**Provided material:**

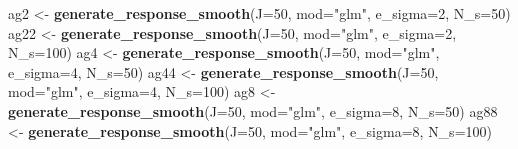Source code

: \documentclass[
]{article}
\newenvironment{Shaded}{\begin{snugshade}}{\end{snugshade}}
\newcommand{\DataTypeTok}[1]{\textcolor[rgb]{0.13,0.29,0.53}{#1}}
\newcommand{\DecValTok}[1]{\textcolor[rgb]{0.00,0.00,0.81}{#1}}
\newcommand{\KeywordTok}[1]{\textcolor[rgb]{0.13,0.29,0.53}{\textbf{#1}}}
\newcommand{\NormalTok}[1]{#1}
\newcommand{\StringTok}[1]{\textcolor[rgb]{0.31,0.60,0.02}{#1}}
\begin{document}
\begin{Shaded}
\begin{Highlighting}[]
\NormalTok{ag2 <-}\StringTok{ }\KeywordTok{generate_response_smooth}\NormalTok{(}\DataTypeTok{J=}\DecValTok{50}\NormalTok{, }\DataTypeTok{mod=}\StringTok{"glm"}\NormalTok{, }\DataTypeTok{e_sigma=}\DecValTok{2}\NormalTok{, }\DataTypeTok{N_s=}\DecValTok{50}\NormalTok{)}
\NormalTok{ag22 <-}\StringTok{ }\KeywordTok{generate_response_smooth}\NormalTok{(}\DataTypeTok{J=}\DecValTok{50}\NormalTok{, }\DataTypeTok{mod=}\StringTok{"glm"}\NormalTok{, }\DataTypeTok{e_sigma=}\DecValTok{2}\NormalTok{, }\DataTypeTok{N_s=}\DecValTok{100}\NormalTok{)}
\NormalTok{ag4 <-}\StringTok{ }\KeywordTok{generate_response_smooth}\NormalTok{(}\DataTypeTok{J=}\DecValTok{50}\NormalTok{, }\DataTypeTok{mod=}\StringTok{"glm"}\NormalTok{, }\DataTypeTok{e_sigma=}\DecValTok{4}\NormalTok{, }\DataTypeTok{N_s=}\DecValTok{50}\NormalTok{)}
\NormalTok{ag44 <-}\StringTok{ }\KeywordTok{generate_response_smooth}\NormalTok{(}\DataTypeTok{J=}\DecValTok{50}\NormalTok{, }\DataTypeTok{mod=}\StringTok{"glm"}\NormalTok{, }\DataTypeTok{e_sigma=}\DecValTok{4}\NormalTok{, }\DataTypeTok{N_s=}\DecValTok{100}\NormalTok{)}
\NormalTok{ag8 <-}\StringTok{ }\KeywordTok{generate_response_smooth}\NormalTok{(}\DataTypeTok{J=}\DecValTok{50}\NormalTok{, }\DataTypeTok{mod=}\StringTok{"glm"}\NormalTok{, }\DataTypeTok{e_sigma=}\DecValTok{8}\NormalTok{, }\DataTypeTok{N_s=}\DecValTok{50}\NormalTok{)}
\NormalTok{ag88 <-}\StringTok{ }\KeywordTok{generate_response_smooth}\NormalTok{(}\DataTypeTok{J=}\DecValTok{50}\NormalTok{, }\DataTypeTok{mod=}\StringTok{"glm"}\NormalTok{, }\DataTypeTok{e_sigma=}\DecValTok{8}\NormalTok{, }\DataTypeTok{N_s=}\DecValTok{100}\NormalTok{)}


\end{Highlighting}
\end{Shaded}
\end{document}
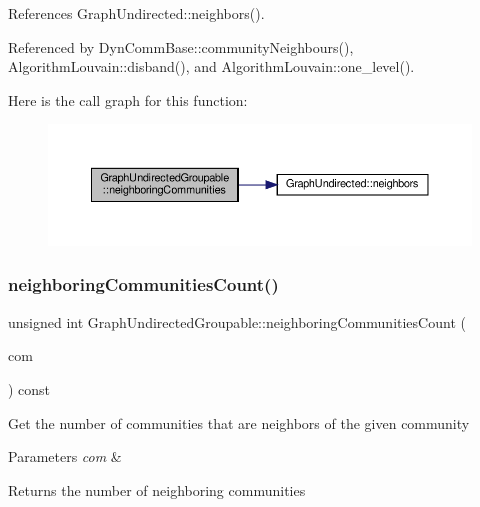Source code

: References Graph\+Undirected\+::neighbors().



Referenced by Dyn\+Comm\+Base\+::community\+Neighbours(), Algorithm\+Louvain\+::disband(), and Algorithm\+Louvain\+::one\+\_\+level().

Here is the call graph for this function\+:
\nopagebreak
\begin{figure}[H]
\begin{center}
\leavevmode
\includegraphics[width=350pt]{classGraphUndirectedGroupable_a248d992baca0755467a2eaea96fe3654_cgraph}
\end{center}
\end{figure}
\mbox{\label{classGraphUndirectedGroupable_a6f6c8b41ca143f9d2ef7e0f267da6b9e}} 
\subsubsection{\texorpdfstring{neighboring\+Communities\+Count()}{neighboringCommunitiesCount()}}
{\footnotesize\ttfamily unsigned int Graph\+Undirected\+Groupable\+::neighboring\+Communities\+Count (\begin{DoxyParamCaption}\item[{const \hyperlink{graphUndirectedGroupable_8h_a914da95c9ea7f14f4b7f875c36818556}{type\+Community} \&}]{com }\end{DoxyParamCaption}) const\hspace{0.3cm}{\ttfamily [inline]}}

Get the number of communities that are neighbors of the given community


\begin{DoxyParams}{Parameters}
{\em com} & \\
\hline
\end{DoxyParams}
\begin{DoxyReturn}{Returns}
the number of neighboring communities 
\end{DoxyReturn}



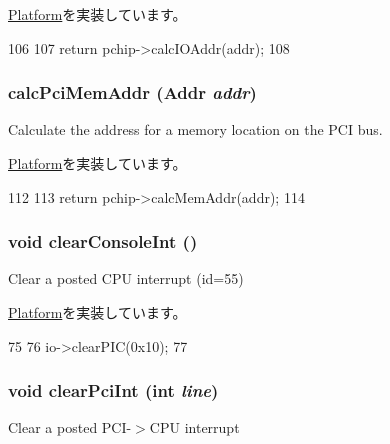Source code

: \hyperlink{classPlatform_a3d1d55996e865ab1b65c732496c08b00}{Platform}を実装しています。


\begin{DoxyCode}
106 {
107    return pchip->calcIOAddr(addr);
108 }
\end{DoxyCode}
\hypertarget{classTsunami_aa2acd9bf04ba56b380e7812ce29971b5}{
\subsubsection[{calcPciMemAddr}]{ calcPciMemAddr ({\bf Addr} {\em addr})}}
\label{classTsunami_aa2acd9bf04ba56b380e7812ce29971b5}
Calculate the address for a memory location on the PCI bus. 

\hyperlink{classPlatform_a303d8161e77b31b8425cb320562a54b2}{Platform}を実装しています。


\begin{DoxyCode}
112 {
113    return pchip->calcMemAddr(addr);
114 }
\end{DoxyCode}
\hypertarget{classTsunami_ad38e46034c079c8e765d3ac7eb99337d}{
\subsubsection[{clearConsoleInt}]{\setlength{\rightskip}{0pt plus 5cm}void clearConsoleInt ()}}
\label{classTsunami_ad38e46034c079c8e765d3ac7eb99337d}
Clear a posted CPU interrupt (id=55) 

\hyperlink{classPlatform_aaf1bfcf0f5ac95c6a9d1607172a5a29e}{Platform}を実装しています。


\begin{DoxyCode}
75 {
76     io->clearPIC(0x10);
77 }
\end{DoxyCode}
\hypertarget{classTsunami_a0d98ea2b236bb883fa15d63a59a2ec9e}{
\subsubsection[{clearPciInt}]{\setlength{\rightskip}{0pt plus 5cm}void clearPciInt (int {\em line})}}
\label{classTsunami_a0d98ea2b236bb883fa15d63a59a2ec9e}
Clear a posted PCI-\/$>$CPU interrupt 

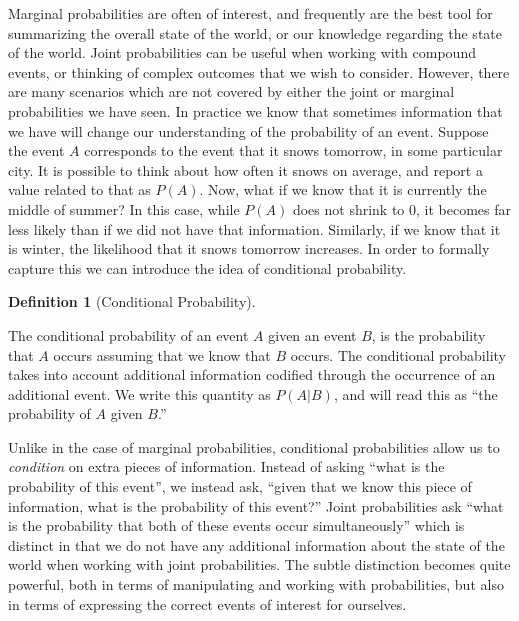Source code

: \documentclass[
  letterpaper,
  DIV=11,
  numbers=noendperiod]{scrreprt}
\theoremstyle{definition}
\newtheorem{definition}{Definition}[chapter]
\theoremstyle{definition}
\theoremstyle{definition}
\theoremstyle{remark}
\begin{document}
Marginal probabilities are often of interest, and frequently are the
best tool for summarizing the overall state of the world, or our
knowledge regarding the state of the world. Joint probabilities can be
useful when working with compound events, or thinking of complex
outcomes that we wish to consider. However, there are many scenarios
which are not covered by either the joint or marginal probabilities we
have seen. In practice we know that sometimes information that we have
will change our understanding of the probability of an event. Suppose
the event \(A\) corresponds to the event that it snows tomorrow, in some
particular city. It is possible to think about how often it snows on
average, and report a value related to that as \(P(A)\). Now, what if we
know that it is currently the middle of summer? In this case, while
\(P(A)\) does not shrink to \(0\), it becomes far less likely than if we
did not have that information. Similarly, if we know that it is winter,
the likelihood that it snows tomorrow increases. In order to formally
capture this we can introduce the idea of conditional probability.

\begin{definition}[Conditional
Probability]\protect\hypertarget{def-conditional-probability}{}\label{def-conditional-probability}

The conditional probability of an event \(A\) given an event \(B\), is
the probability that \(A\) occurs assuming that we know that \(B\)
occurs. The conditional probability takes into account additional
information codified through the occurrence of an additional event. We
write this quantity as \(P(A|B)\), and will read this as ``the
probability of \(A\) given \(B\).''

\end{definition}

Unlike in the case of marginal probabilities, conditional probabilities
allow us to \emph{condition} on extra pieces of information. Instead of
asking ``what is the probability of this event'', we instead ask,
``given that we know this piece of information, what is the probability
of this event?'' Joint probabilities ask ``what is the probability that
both of these events occur simultaneously'' which is distinct in that we
do not have any additional information about the state of the world when
working with joint probabilities. The subtle distinction becomes quite
powerful, both in terms of manipulating and working with probabilities,
but also in terms of expressing the correct events of interest for
ourselves.
\end{document}
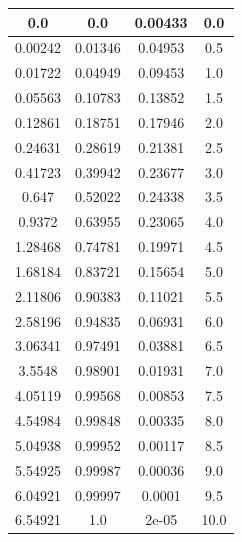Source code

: \begin{table}
{\begin{tabular}{|c|c|c|c|}
            0.0 & 0.0 & 0.00433 & 0.0 \\ \hline
            0.00242 & 0.01346 & 0.04953 & 0.5 \\ \hline
            0.01722 & 0.04949 & 0.09453 & 1.0 \\ \hline
            0.05563 & 0.10783 & 0.13852 & 1.5 \\ \hline
            0.12861 & 0.18751 & 0.17946 & 2.0 \\ \hline
            0.24631 & 0.28619 & 0.21381 & 2.5 \\ \hline
            0.41723 & 0.39942 & 0.23677 & 3.0 \\ \hline
            0.647 & 0.52022 & 0.24338 & 3.5 \\ \hline
            0.9372 & 0.63955 & 0.23065 & 4.0 \\ \hline
            1.28468 & 0.74781 & 0.19971 & 4.5 \\ \hline
            1.68184 & 0.83721 & 0.15654 & 5.0 \\ \hline
            2.11806 & 0.90383 & 0.11021 & 5.5 \\ \hline
            2.58196 & 0.94835 & 0.06931 & 6.0 \\ \hline
            3.06341 & 0.97491 & 0.03881 & 6.5 \\ \hline
            3.5548 & 0.98901 & 0.01931 & 7.0 \\ \hline
            4.05119 & 0.99568 & 0.00853 & 7.5 \\ \hline
            4.54984 & 0.99848 & 0.00335 & 8.0 \\ \hline
            5.04938 & 0.99952 & 0.00117 & 8.5 \\ \hline
            5.54925 & 0.99987 & 0.00036 & 9.0 \\ \hline
            6.04921 & 0.99997 & 0.0001 & 9.5 \\ \hline
            6.54921 & 1.0 & 2e-05 & 10.0 \\ \hline
        \end{tabular}
        \label{table_m8}
    }
\end{table}


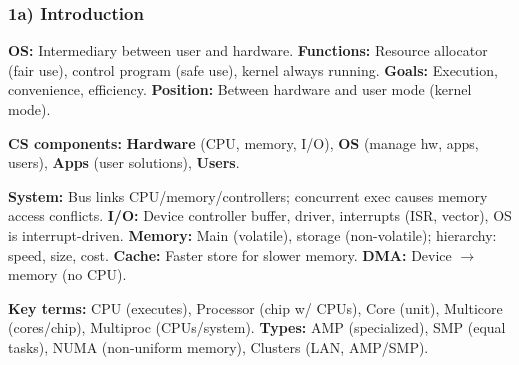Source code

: 


\subsubsection*{1a) Introduction}

\textbf{OS:} Intermediary between user and hardware. \textbf{Functions:} Resource allocator (fair use), control program (safe use), kernel always running. \textbf{Goals:} Execution, convenience, efficiency. \textbf{Position:} Between hardware and user mode (kernel mode).

\textbf{CS components:} \textbf{Hardware} (CPU, memory, I/O), \textbf{OS} (manage hw, apps, users), \textbf{Apps} (user solutions), \textbf{Users}.

\textbf{System:} Bus links CPU/memory/controllers; concurrent exec causes memory access conflicts. \textbf{I/O:} Device controller buffer, driver, interrupts (ISR, vector), OS is interrupt-driven. \textbf{Memory:} Main (volatile), storage (non-volatile); hierarchy: speed, size, cost. \textbf{Cache:} Faster store for slower memory. \textbf{DMA:} Device $\rightarrow$ memory (no CPU).

\textbf{Key terms:} CPU (executes), Processor (chip w/ CPUs), Core (unit), Multicore (cores/chip), Multiproc (CPUs/system). \textbf{Types:} AMP (specialized), SMP (equal tasks), NUMA (non-uniform memory), Clusters (LAN, AMP/SMP).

**What you have to do:**
Wherever the word "DoxyParams" appears in the listing above, copy the whole line.

**Exercise output:**
\begin{DoxyParams}{Parameters}
\end{DoxyParams}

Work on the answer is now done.